Braunwald was known to be a great lover of music and always had classical pieces playing while he worked. He was a passionate fan of opera—perhaps spurred by the fact that his parents met in the standing-room-only section of the Vienna Opera—and during medical school, worked as an extra at the Metropolitan Opera in New York. Braunwald remarried, to Elaine Smith, who was a former chief operating officer at Brigham and Women’s Hospital. He is survived by his three daughters (Karen, Allison, and Jill), seven grandchildren, and multiple great-grandchildren.

A ‘Thoughtful’ Mentor

Lee also remembers Braunwald for being a flexible mentor. “I think it’s because he had such a fluid growing-up experience, fleeing one country and coming to another, making his way in the world despite Jewish quotas and all sorts of other barriers.

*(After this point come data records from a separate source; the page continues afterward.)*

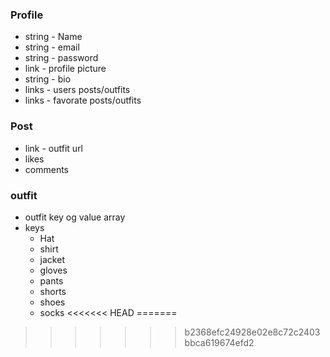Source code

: ### Profile

* string - Name
* string - email
* string - password
* link - profile picture
* string - bio
* links - users posts/outfits
* links - favorate posts/outfits

### Post

* link - outfit url
* likes
* comments

### outfit

* outfit key og value array
* keys
  * Hat
  * shirt
  * jacket
  * gloves
  * pants
  * shorts
  * shoes
  * socks
<<<<<<< HEAD
=======

>>>>>>> b2368efc24928e02e8c72c2403bbca619674efd2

He was open to everyone and everything,” he said.

Dzau agreed. In Lee’s book, Dzau is quoted as urging Lee to come to train with him, saying Braunwald “wouldn’t care if you were purple” and that he’d find success if he worked hard. He told TCTMD that Braunwald was a “thoughtful” advisor who was not only generous with his time but also his resources. 

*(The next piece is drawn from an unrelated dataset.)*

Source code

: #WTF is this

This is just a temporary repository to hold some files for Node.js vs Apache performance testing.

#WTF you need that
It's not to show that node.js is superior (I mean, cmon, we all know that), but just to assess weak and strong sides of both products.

“The biggest lesson he taught me is always think about what’s important and find a way to get it done, and don’t let distractions and naysayers prevent you from doing it,” Dzau said. “But always do it, of course, with a lot of diplomacy and thoughtfulness.”

Braunwald understood the power he wielded but never used it for the sake of using it, Lee said, adding that those who worked closely with him also got to witness his humor and “wonderful sense of irony.” Additionally, “because he was such a believer in meritocracy, he ended up being very supportive of women in medicine.”

Elizabeth Nabel, MD (ModeX Therapeutics and OPKO Health, Miami, FL), trained under Braunwald and went on to serve as president of Brigham and Women’s Hospital and director of the National Heart, Lung, and Blood Institute. She called him the “father of modern-day cardiology,” and credits him with launching her career. 

“There probably is no other figure who had such a major substantial impact on cardiovascular science, research, medicine, and therapeutics than Gene Braunwald,” Nabel told TCTMD. “He trained hundreds of individuals, but more importantly, his work influenced the practice of cardiology throughout the world for decades. It’s really with a sad heart that I mourn his loss.”

Speaking specifically to his promotion of women and immigrants in medicine, Nabel called Braunwald “extremely supportive” and always willing to give wise advice.

Through it all, Braunwald was motivated by curiosity. “The questions change,” Braunwald once said. “They’ve become bigger questions. . . . I think this is a very exciting time in cardiology and I wish I could keep going, because it’s so interesting.”

Todd Neale contributed to the reporting for this obituary.